Research Study Claims AI-Generated Faces Are More Trustworthy Than Real Humans
Artificial Intelligence (AI) research continues to make advancements as its uses become more diverse. A Sony AI recently challenged human players in PlayStation's exclusive Gran Turismo, and had mortals seething. AI is also a driving force behind the metaverse as companies battle it out for dominance in the land of make believe. But perhaps one of the most interesting, and often disturbing avenues of AI has been its use in creating realistic human imagery, also known as deep-fakes.
In a recent post on Proceedings of the National Academy of Sciences of the United States (PNAS), new research suggests that AI-powered audio, image, and video synthesis has become so good that mere mortals actually seem to trust their artificially generated counterparts more than their fellow human beings. The days of being able to distinguish deep-fakes by the "uncanny valley," or it having an empty stare, are quickly disappearing.
Generative adversarial networks (GANs) are popular methods of synthesizing content. A GAN uses two neural networks, a generator and discriminator, and pits them against one another. As synthesized images are created, if the discriminator is able to distinguish them from real ones the generator is penalized.

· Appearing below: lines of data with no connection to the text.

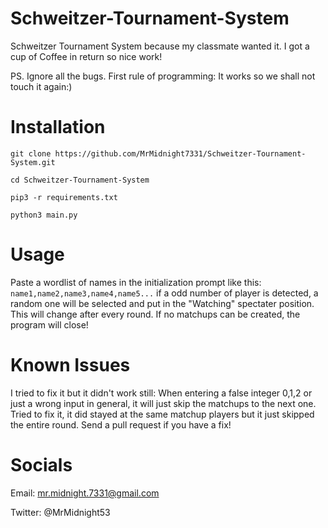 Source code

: # Schweitzer-Tournament-System

Schweitzer Tournament System because my classmate wanted it. I got a cup of Coffee in return so nice work! 

PS. Ignore all the bugs. First rule of programming: It works so we shall not touch it again:)

# Installation

`git clone https://github.com/MrMidnight7331/Schweitzer-Tournament-System.git`

`cd Schweitzer-Tournament-System`

`pip3 -r requirements.txt`

`python3 main.py`

# Usage

Paste a wordlist of names in the initialization prompt like this: 
`name1,name2,name3,name4,name5...`
if a odd number of player is detected, a random one will be selected and put in the "Watching" spectater position. This will change after every round. If no matchups can be created, the program will close!

# Known Issues

I tried to fix it but it didn't work still:
When entering a false integer 0,1,2 or just a wrong input in general, it will just skip the matchups to the next one. Tried to fix it, it did stayed at the same matchup players but it just skipped the entire round. Send a pull request if you have a fix!


# Socials

Email: mr.midnight.7331@gmail.com

Twitter: @MrMidnight53
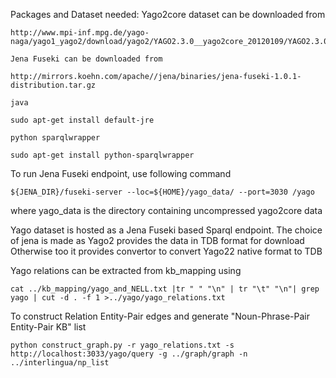 Packages and Dataset needed:
    Yago2core dataset can be downloaded from

    http://www.mpi-inf.mpg.de/yago-naga/yago1_yago2/download/yago2/YAGO2.3.0__yago2core_20120109/YAGO2.3.0__yago2core_20120109_jena.7z

    Jena Fuseki can be downloaded from

    http://mirrors.koehn.com/apache//jena/binaries/jena-fuseki-1.0.1-distribution.tar.gz

    java

    sudo apt-get install default-jre

    python sparqlwrapper

    sudo apt-get install python-sparqlwrapper

To run Jena Fuseki endpoint, use following command

    ${JENA_DIR}/fuseki-server --loc=${HOME}/yago_data/ --port=3030 /yago

where yago_data is the directory containing uncompressed yago2core data

Yago dataset is hosted as a Jena Fuseki based Sparql endpoint.
The choice of jena is made as Yago2 provides the data in TDB format for download
Otherwise too it provides convertor to convert Yago22 native format to TDB

Yago relations can be extracted from kb_mapping using

    cat ../kb_mapping/yago_and_NELL.txt |tr " " "\n" | tr "\t" "\n"| grep yago | cut -d . -f 1 >../yago/yago_relations.txt

To construct Relation Entity-Pair edges and generate "Noun-Phrase-Pair Entity-Pair KB" list

    python construct_graph.py -r yago_relations.txt -s http://localhost:3033/yago/query -g ../graph/graph -n ../interlingua/np_list
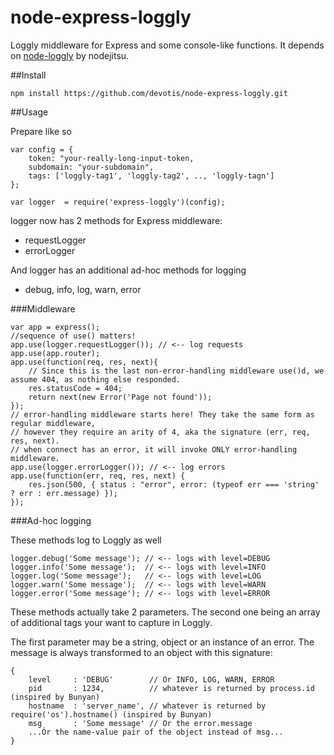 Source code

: node-express-loggly
===================

Loggly middleware for Express and some console-like functions. It depends on [node-loggly](https://github.com/nodejitsu/node-loggly) by nodejitsu.

##Install

    npm install https://github.com/devotis/node-express-loggly.git

##Usage

Prepare like so

    var config = {
        token: "your-really-long-input-token,
        subdomain: "your-subdomain",
        tags: ['loggly-tag1', 'loggly-tag2', .., 'loggly-tagn'] 
    };

    var logger  = require('express-loggly')(config);
    
logger now has 2 methods for Express middleware:
- requestLogger
- errorLogger

And logger has an additional ad-hoc methods for logging
- debug, info, log, warn, error

###Middleware

    var app = express();
    //sequence of use() matters!
    app.use(logger.requestLogger()); // <-- log requests
    app.use(app.router);
    app.use(function(req, res, next){
        // Since this is the last non-error-handling middleware use()d, we assume 404, as nothing else responded.
        res.statusCode = 404;
        return next(new Error('Page not found'));
    });
    // error-handling middleware starts here! They take the same form as regular middleware,
    // however they require an arity of 4, aka the signature (err, req, res, next).
    // when connect has an error, it will invoke ONLY error-handling middleware.
    app.use(logger.errorLogger()); // <-- log errors
    app.use(function(err, req, res, next) {
        res.json(500, { status : "error", error: (typeof err === 'string' ? err : err.message) });
    });

###Ad-hoc logging

These methods log to Loggly as well 

    logger.debug('Some message'); // <-- logs with level=DEBUG
    logger.info('Some message');  // <-- logs with level=INFO
    logger.log('Some message');   // <-- logs with level=LOG
    logger.warn('Some message');  // <-- logs with level=WARN
    logger.error('Some message'); // <-- logs with level=ERROR

These methods actually take 2 parameters. The second one being an array of additional tags your want to capture in Loggly.

The first parameter may be a string, object or an instance of an error. The message is always transformed to an object with this signature: 

    {
        level     : 'DEBUG'        // Or INFO, LOG, WARN, ERROR
        pid       : 1234,          // whatever is returned by process.id (inspired by Bunyan)
        hostname  : 'server_name', // whatever is returned by require('os').hostname() (inspired by Bunyan)
        msg       : 'Some message' // Or the error.message
        ...Ór the name-value pair of the object instead of msg...
    }
    



    
    



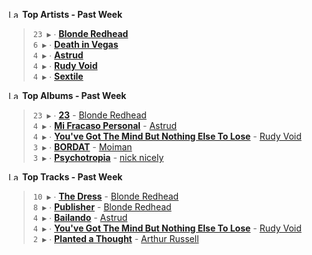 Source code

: <!--START_LASTFM_ARTISTS:{"period": "7day", "rows": 5}-->
<a href="https://last.fm" target="_blank"><img src="https://user-images.githubusercontent.com/17434202/215290617-e793598d-d7c9-428f-9975-156db1ba89cc.svg" alt="Last.fm Logo" width="18" height="13"/></a> **Top Artists - Past Week**

> `23 ▶️` ∙ **[Blonde Redhead](https://www.last.fm/music/Blonde+Redhead)**<br/>
> `6 ▶️` ∙ **[Death in Vegas](https://www.last.fm/music/Death+in+Vegas)**<br/>
> `4 ▶️` ∙ **[Astrud](https://www.last.fm/music/Astrud)**<br/>
> `4 ▶️` ∙ **[Rudy Void](https://www.last.fm/music/Rudy+Void)**<br/>
> `4 ▶️` ∙ **[Sextile](https://www.last.fm/music/Sextile)**<br/>
<!--END_LASTFM_ARTISTS-->

<!--START_LASTFM_ALBUMS:{"period": "7day", "rows": 5}-->
<a href="https://last.fm" target="_blank"><img src="https://user-images.githubusercontent.com/17434202/215290617-e793598d-d7c9-428f-9975-156db1ba89cc.svg" alt="Last.fm Logo" width="18" height="13"/></a> **Top Albums - Past Week**

> `23 ▶️` ∙ **[23](https://www.last.fm/music/Blonde+Redhead/23)** - [Blonde Redhead](https://www.last.fm/music/Blonde+Redhead)<br/>
> `4 ▶️` ∙ **[Mi Fracaso Personal](https://www.last.fm/music/Astrud/Mi+Fracaso+Personal)** - [Astrud](https://www.last.fm/music/Astrud)<br/>
> `4 ▶️` ∙ **[You've Got The Mind But Nothing Else To Lose](https://www.last.fm/music/Rudy+Void/You%27ve+Got+The+Mind+But+Nothing+Else+To+Lose)** - [Rudy Void](https://www.last.fm/music/Rudy+Void)<br/>
> `3 ▶️` ∙ **[BORDAT](https://www.last.fm/music/Moiman/BORDAT)** - [Moiman](https://www.last.fm/music/Moiman)<br/>
> `3 ▶️` ∙ **[Psychotropia](https://www.last.fm/music/nick+nicely/Psychotropia)** - [nick nicely](https://www.last.fm/music/nick+nicely)<br/>
<!--END_LASTFM_ALBUMS-->

<!--START_LASTFM_TRACKS:{"period": "7day", "rows": 5}-->
<a href="https://last.fm" target="_blank"><img src="https://user-images.githubusercontent.com/17434202/215290617-e793598d-d7c9-428f-9975-156db1ba89cc.svg" alt="Last.fm Logo" width="18" height="13"/></a> **Top Tracks - Past Week**

> `10 ▶️` ∙ **[The Dress](https://www.last.fm/music/Blonde+Redhead/_/The+Dress)** - [Blonde Redhead](https://www.last.fm/music/Blonde+Redhead)<br/>
> `8 ▶️` ∙ **[Publisher](https://www.last.fm/music/Blonde+Redhead/_/Publisher)** - [Blonde Redhead](https://www.last.fm/music/Blonde+Redhead)<br/>
> `4 ▶️` ∙ **[Bailando](https://www.last.fm/music/Astrud/_/Bailando)** - [Astrud](https://www.last.fm/music/Astrud)<br/>
> `4 ▶️` ∙ **[You've Got The Mind But Nothing Else To Lose](https://www.last.fm/music/Rudy+Void/_/You%27ve+Got+The+Mind+But+Nothing+Else+To+Lose)** - [Rudy Void](https://www.last.fm/music/Rudy+Void)<br/>
> `2 ▶️` ∙ **[Planted a Thought](https://www.last.fm/music/Arthur+Russell/_/Planted+a+Thought)** - [Arthur Russell](https://www.last.fm/music/Arthur+Russell)<br/>
<!--END_LASTFM_TRACKS--> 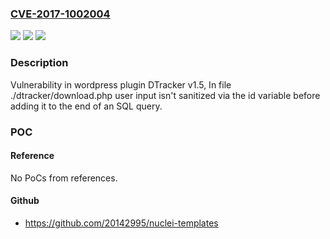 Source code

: ### [CVE-2017-1002004](https://cve.mitre.org/cgi-bin/cvename.cgi?name=CVE-2017-1002004)
![](https://img.shields.io/static/v1?label=Product&message=DTracker&color=blue)
![](https://img.shields.io/static/v1?label=Version&message=%3C%201.5%20&color=brighgreen)
![](https://img.shields.io/static/v1?label=Vulnerability&message=SQL%20Injection&color=brighgreen)

### Description

Vulnerability in wordpress plugin DTracker v1.5, In file ./dtracker/download.php user input isn't sanitized via the id variable before adding it to the end of an SQL query.

### POC

#### Reference
No PoCs from references.

#### Github
- https://github.com/20142995/nuclei-templates

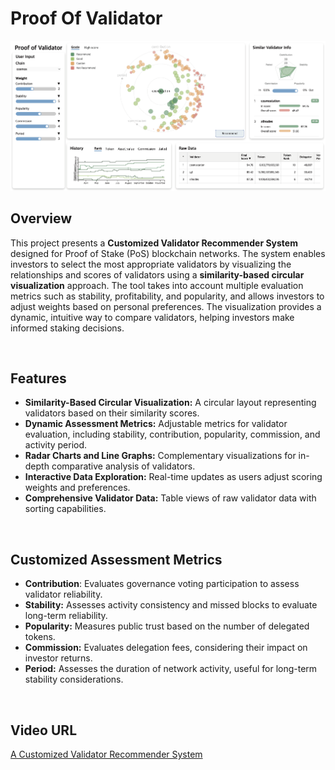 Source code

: # Proof Of Validator

![Alt text](image.png)

## Overview
This project presents a **Customized Validator Recommender System** designed for Proof of Stake (PoS) blockchain networks. The system enables investors to select the most appropriate validators by visualizing the relationships and scores of validators using a **similarity-based circular visualization** approach. The tool takes into account multiple evaluation metrics such as stability, profitability, and popularity, and allows investors to adjust weights based on personal preferences. The visualization provides a dynamic, intuitive way to compare validators, helping investors make informed staking decisions.

<br>

## Features
- **Similarity-Based Circular Visualization:** A circular layout representing validators based on their similarity scores.
- **Dynamic Assessment Metrics:** Adjustable metrics for validator evaluation, including stability, contribution, popularity, commission, and activity period.
- **Radar Charts and Line Graphs:** Complementary visualizations for in-depth comparative analysis of validators.
- **Interactive Data Exploration:** Real-time updates as users adjust scoring weights and preferences.
- **Comprehensive Validator Data:** Table views of raw validator data with sorting capabilities.

<br>

## **Customized Assessment Metrics**
- **Contribution**: Evaluates governance voting participation to assess validator reliability.
- **Stability:** Assesses activity consistency and missed blocks to evaluate long-term reliability.
- **Popularity:** Measures public trust based on the number of delegated tokens.
- **Commission:** Evaluates delegation fees, considering their impact on investor returns.
- **Period:** Assesses the duration of network activity, useful for long-term stability considerations.

<br>

## Video URL
[A Customized Validator Recommender System](https://youtu.be/T12I1t29a3I?si=UF66bmCGlQZFZiT-) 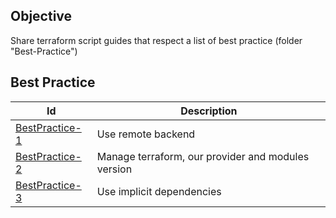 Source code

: 
Objective
------------

Share terraform script guides that respect a list of best practice (folder "Best-Practice")


Best Practice
------------

| Id  | Description |
| ------------- | ------------- |
| [BestPractice-1](BestPractice-1) | Use remote backend  |
| [BestPractice-2](BestPractice-2)  | Manage terraform, our provider and modules version |
| [BestPractice-3](BestPractice-3)  | Use implicit dependencies |
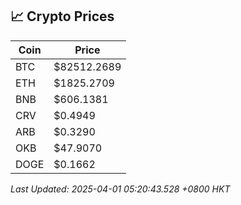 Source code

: ## 📈 Crypto Prices

| Coin | Price |
| ---- | ----- |
| BTC | $82512.2689 |
| ETH | $1825.2709 |
| BNB | $606.1381 |
| CRV | $0.4949 |
| ARB | $0.3290 |
| OKB | $47.9070 |
| DOGE | $0.1662 |

_Last Updated: 2025-04-01 05:20:43.528 +0800 HKT_ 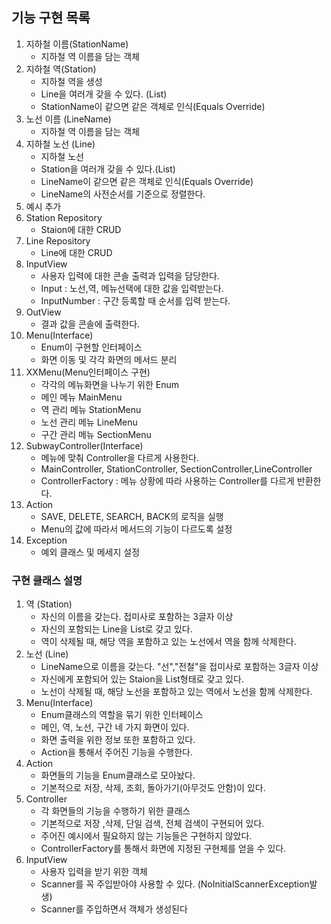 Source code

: 
## 기능 구현 목록

1. 지하철 이름(StationName)
    - 지하철 역 이름을 담는 객체
2. 지하철 역(Station)
    - 지하철 역을 생성
    - Line을 여러개 갖을 수 있다. (List)
    - StationName이 같으면 같은 객체로 인식(Equals Override)
3. 노선 이름 (LineName)
    - 지하철 역 이름을 담는 객체
4. 지하철 노선 (Line)
    - 지하철 노선
    - Station을 여러개 갖을 수 있다.(List)
    - LineName이 같으면 같은 객체로 인식(Equals Override)
    - LineName의 사전순서를 기준으로 정렬한다.
5. 예시 추가
6. Station Repository
    - Staion에 대한 CRUD
7. Line Repository
    - Line에 대한 CRUD
8. InputView
    - 사용자 입력에 대한 콘솔 출력과 입력을 담당한다.
    - Input : 노선,역, 메뉴선택에 대한 값을 입력받는다.
    - InputNumber : 구간 등록할 때 순서를 입력 받는다.
9. OutView
    - 결과 값을 콘솔에 출력한다.
10. Menu(Interface)
    - Enum이 구현할 인터페이스
    - 화면 이동 및 각각 화면의 메서드 분리
11. XXMenu(Menu인터페이스 구현)
    - 각각의 메뉴화면을 나누기 위한 Enum
    - 메인 메뉴 MainMenu
    - 역 관리 메뉴 StationMenu
    - 노선 관리 메뉴 LineMenu
    - 구간 관리 메뉴 SectionMenu
12. SubwayController(Interface)
    - 메뉴에 맞춰 Controller을 다르게 사용한다.
    - MainController, StationController, SectionController,LineController
    - ControllerFactory : 메뉴 상황에 따라 사용하는 Controller를 다르게 반환한다.
13. Action
    - SAVE, DELETE, SEARCH, BACK의 로직을 실행
    - Menu의 값에 따라서 메서드의 기능이 다르도록 설정
14. Exception
    - 예외 클래스 및 메세지 설정
    
### 구현 클래스 설명

1. 역 (Station)
    - 자신의 이름을 갖는다. 접미사로 포함하는 3글자 이상
    - 자신의 포함되는 Line을 List로 갖고 있다.
    - 역이 삭제될 때, 해당 역을 포함하고 있는 노선에서 역을 함께 삭제한다.
2. 노선 (Line)
    - LineName으로 이름을 갖는다. "선","전철"을 접미사로 포함하는 3글자 이상
    - 자신에게 포함되어 있는 Staion을 List형태로 갖고 있다.
    - 노선이 삭제될 때, 해당 노선을 포함하고 있는 역에서 노선을 함께 삭제한다.
3. Menu(Interface)
    - Enum클래스의 역할을 묶기 위한 인터페이스
    - 메인, 역, 노선, 구간 네 가지 화면이 있다.
    - 화면 출력을 위한 정보 또한 포함하고 있다.
    - Action을 통해서 주어진 기능을 수행한다.
4. Action
    - 화면들의 기능을 Enum클래스로 모아놨다.
    - 기본적으로 저장, 삭제, 조회, 돌아가기(아무것도 안함)이 있다.
5. Controller
    - 각 화면들의 기능을 수행하기 위한 클래스
    - 기본적으로 저장 ,삭제, 단일 검색, 전체 검색이 구현되어 있다.
    - 주어진 예시에서 필요하지 않는 기능들은 구현하지 않았다.
    - ControllerFactory를 통해서 화면에 지정된 구현체를 얻을 수 있다.
6. InputView
    - 사용자 입력을 받기 위한 객체
    - Scanner를 꼭 주입받아야 사용할 수 있다. (NoInitialScannerException발생)
    - Scanner를 주입하면서 객체가 생성된다

     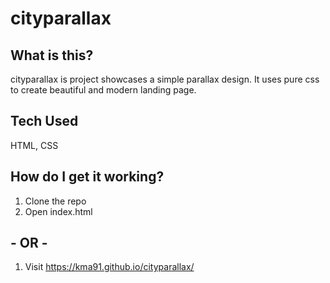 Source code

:# cityparallax

## What is this?
cityparallax is project showcases a simple parallax design. It uses pure css to create beautiful and modern landing page.

## Tech Used
HTML, CSS

## How do I get it working?
1. Clone the repo </br>
2. Open index.html

## - OR -

1. Visit https://kma91.github.io/cityparallax/
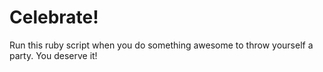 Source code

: Celebrate!
=========

Run this ruby script when you do something awesome to throw yourself a party.  You deserve it!
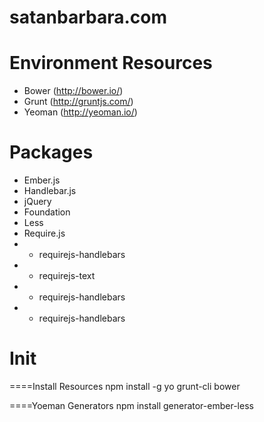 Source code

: satanbarbara.com
================

Environment Resources
=====================

 * Bower (http://bower.io/)
 * Grunt (http://gruntjs.com/)
 * Yeoman (http://yeoman.io/)

Packages
========

 * Ember.js
 * Handlebar.js
 * jQuery
 * Foundation
 * Less
 * Require.js
 * - requirejs-handlebars
 * - requirejs-text
 * - requirejs-handlebars
 * - requirejs-handlebars

Init
====

====Install Resources
npm install -g yo grunt-cli bower

====Yoeman Generators
npm install generator-ember-less

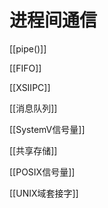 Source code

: # 进程间通信

[[pipe()]]
  
[[FIFO]]
  
[[XSIIPC]]  
  
[[消息队列]]

[[SystemV信号量]]

[[共享存储]]

[[POSIX信号量]]

[[UNIX域套接字]]
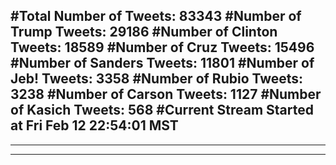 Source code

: #Total Number of Tweets: 83343 
#Number of Trump Tweets: 29186
#Number of Clinton Tweets: 18589
#Number of Cruz Tweets: 15496
#Number of Sanders Tweets: 11801
#Number of Jeb! Tweets: 3358
#Number of Rubio Tweets: 3238
#Number of Carson Tweets: 1127
#Number of Kasich Tweets: 568
#Current Stream Started at Fri Feb 12 22:54:01 MST
---
---
---
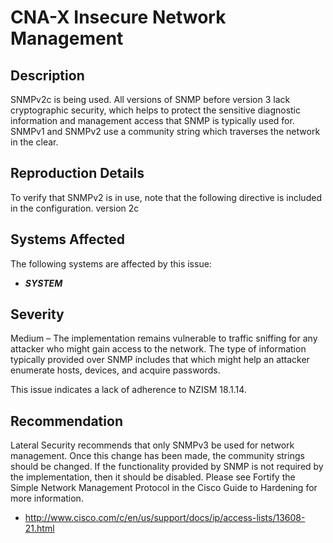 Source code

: CNA-X Insecure Network Management
=================================

Description
-----------
SNMPv2c is being used. All versions of SNMP before version 3 lack cryptographic security, which helps to protect the sensitive diagnostic information and management access that SNMP is typically used for. SNMPv1 and SNMPv2 use a community string which traverses the network in the clear.

Reproduction Details
--------------------
To verify that SNMPv2 is in use, note that the following directive is included in the configuration.
    version 2c

Systems Affected
----------------
The following systems are affected by this issue:
  * ***SYSTEM***

Severity
--------
Medium – The implementation remains vulnerable to traffic sniffing for any attacker who might gain access to the network. The type of information typically provided over SNMP includes that which might help an attacker enumerate hosts, devices, and acquire passwords.

This issue indicates a lack of adherence to NZISM 18.1.14.

Recommendation
--------------
Lateral Security recommends that only SNMPv3 be used for network management. Once this change has been made, the community strings should be changed. If the functionality provided by SNMP is not required by the implementation, then it should be disabled. Please see Fortify the Simple Network Management Protocol in the Cisco Guide to Hardening for more information.
  * http://www.cisco.com/c/en/us/support/docs/ip/access-lists/13608-21.html
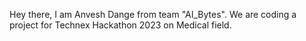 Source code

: Hey there, 
I am Anvesh Dange from team "AI_Bytes". We are coding a project for Technex Hackathon 2023 on Medical field.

Each time the generator is punished, it learns to create more realistic faces until the discriminator is unable to tell the fakes from the real ones.
Results from the study suggest that actual humans can easily be deceived by machine-generated faces. "We found that not only are synthetic faces highly realistic, they are deemed more trustworthy than real faces," stated study co-author Hany Farid, a Professor at the University of California, Berkeley. This raises concerns that use of highly sophisticated deep-fakes could be very effective for heinous purposes.
Perhaps the greatest concern is that machine-generated imagery could be utilized for malicious purposes such as weaponization in disinformation campaigns for political or personal gain, the creation of false porn for blackmail, and a number of other tactics that could be implemented. It has created an "arms race" of sorts between those trying to develop countermeasures to identify deep-fakes, and cybercriminals trying to take advantage of the technology. The research contends that, "Although progress has been made in developing automatic techniques to detect deep-fake content, current techniques are not efficient or accurate enough to contend with the torrent of daily uploads."
The authors end the study with an ominous observation, stating, "We, therefore, encourage those developing these technologies to consider whether the associated risks are greater than their benefits. If so, then we discourage the development of technology simply because it is possible."